Professor Faer has focused her legal practice on civil rights, education equity, and children’s rights law. She successfully represented four foster siblings who were unlawfully segregated from the public school setting, ensured millions of dollars in funding was maintained for students with severe mental health disabilities, challenged solitary confinement and education deprivation conditions for youth in the juvenile justice system, and helped defend against a constitutional challenge to Los Angeles Unified School District’s voluntary integration program.

Professor Faer was named a California Lawyer Attorney of the Year in 2011 for securing the landmark settlement in Casey A. v. Gundry, a class action alleging that youth detained at the largest complex of probation camps in the nation were denied a constitutionally adequate education. Professor Faer also worked extensively on the statewide education reform and equity case, Williams v. State of California.

Professor Faer served as the Directing Attorney of the Children’s Rights Project, Public Counsel’s largest program. At the time that she served in this role, the Children’s Rights Project involved 700-plus volunteers advocating for more than 28,000 children and youth annually. The Project facilitated hundreds of legal guardianships and adoptions, and provided guardian ad litems for children harmed while in foster care and education advocacy for low-income and foster youth and youth in the juvenile justice system.

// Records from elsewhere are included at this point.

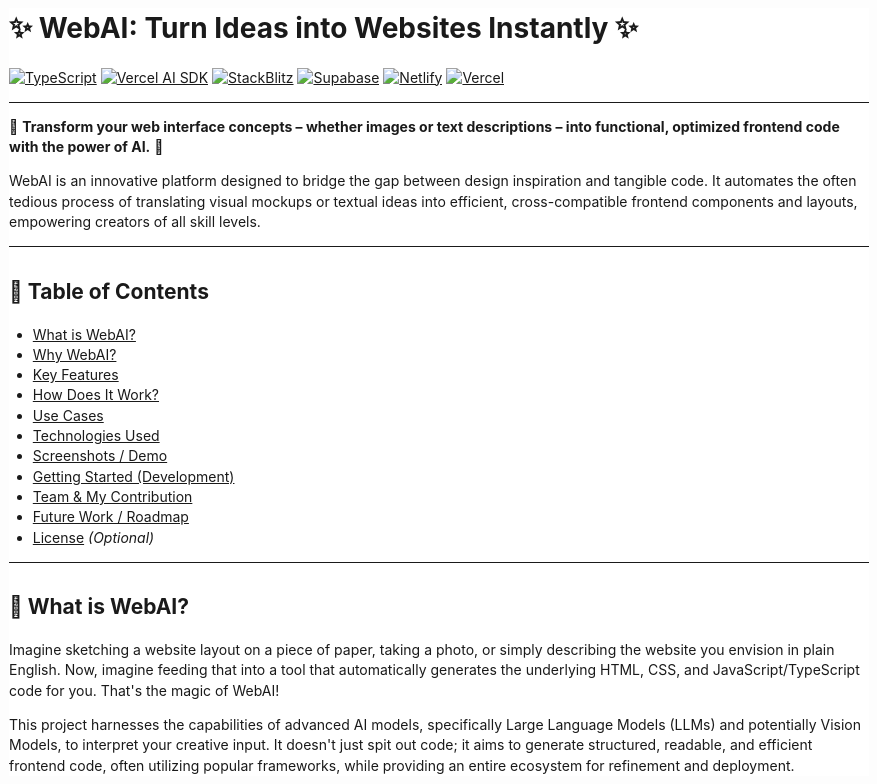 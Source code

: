# ✨ WebAI: Turn Ideas into Websites Instantly ✨

[![TypeScript](https://img.shields.io/badge/TypeScript-3178C6?style=for-the-badge&logo=typescript&logoColor=white)](https://www.typescriptlang.org/)
[![Vercel AI SDK](https://img.shields.io/badge/Vercel%20AI%20SDK-000000?style=for-the-badge&logo=vercel&logoColor=white)](https://sdk.vercel.ai/)
[![StackBlitz](https://img.shields.io/badge/StackBlitz-1374EF?style=for-the-badge&logo=stackblitz&logoColor=white)](https://stackblitz.com/docs/platform/webcontainers)
[![Supabase](https://img.shields.io/badge/Supabase-3ECF8E?style=for-the-badge&logo=supabase&logoColor=white)](https://supabase.com/)
[![Netlify](https://img.shields.io/badge/Netlify-00C7B7?style=for-the-badge&logo=netlify&logoColor=white)](https://www.netlify.com/)
[![Vercel](https://img.shields.io/badge/Vercel-000000?style=for-the-badge&logo=vercel&logoColor=white)](https://vercel.com/)




---

🚀 **Transform your web interface concepts – whether images or text descriptions – into functional, optimized frontend code with the power of AI.** 🚀

WebAI is an innovative platform designed to bridge the gap between design inspiration and tangible code. It automates the often tedious process of translating visual mockups or textual ideas into efficient, cross-compatible frontend components and layouts, empowering creators of all skill levels.

---

## 📖 Table of Contents

*   [What is WebAI?](#-what-is-webai)
*   [Why WebAI?](#-why-webai)
*   [Key Features](#-key-features)
*   [How Does It Work?](#-how-does-it-work-detailed)
*   [Use Cases](#-use-cases)
*   [Technologies Used](#-technologies-used)
*   [Screenshots / Demo](#-screenshots--demo)
*   [Getting Started (Development)](#-getting-started-development)
*   [Team & My Contribution](#-team--my-contribution)
*   [Future Work / Roadmap](#-future-work--roadmap)
*   [License](#-license) *(Optional)*

---

## 🎨 What is WebAI?

Imagine sketching a website layout on a piece of paper, taking a photo, or simply describing the website you envision in plain English. Now, imagine feeding that into a tool that automatically generates the underlying HTML, CSS, and JavaScript/TypeScript code for you. That's the magic of WebAI!

This project harnesses the capabilities of advanced AI models, specifically Large Language Models (LLMs) and potentially Vision Models, to interpret your creative input. It doesn't just spit out code; it aims to generate structured, readable, and efficient frontend code, often utilizing popular frameworks, while providing an entire ecosystem for refinement and deployment.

As the former founder and director of the Statewide Education Rights Project, Professor Faer utilized a variety of legal tools, including litigation, policy advocacy, and direct service representation, to create a model for bringing about systemic statewide education reforms. Professor Faer led Public Counsel’s sponsorship of a number of groundbreaking pieces of legislation, including AB 1933, ensuring education stability rights for foster youth, and AB 420, limiting suspensions and expulsions for the catch-all category of “willful defiance.” In 2012, she successfully led an effort to pass seven bills aimed at improving outcomes for students of color, foster youth, and students with disabilities. She also co-developed the Fix School Discipline Toolkits and FixSchoolDiscipline.org website, one stop resources for addressing the school-to-prison pipeline and stopping school pushout.

As a Skadden Law Fellow, Professor Faer worked to improve education outcomes and educational quality for low-income children in some of South Los Angeles’ lowest performing schools. She ran a community-based education law clinic and successfully advocated for state legislative and regulatory changes related to California’s implementing statutes for the Individuals with Disabilities in Education Improvement Act of 2004.

Professor Faer clerked for Judge Stephen Reinhardt on the Ninth Circuit Court of Appeals. She has received various awards for her representation of community-based organizations and championship of civil rights issues, including Children’s Advocacy Institute’s Legislative Advocate of the Year in 2012-13.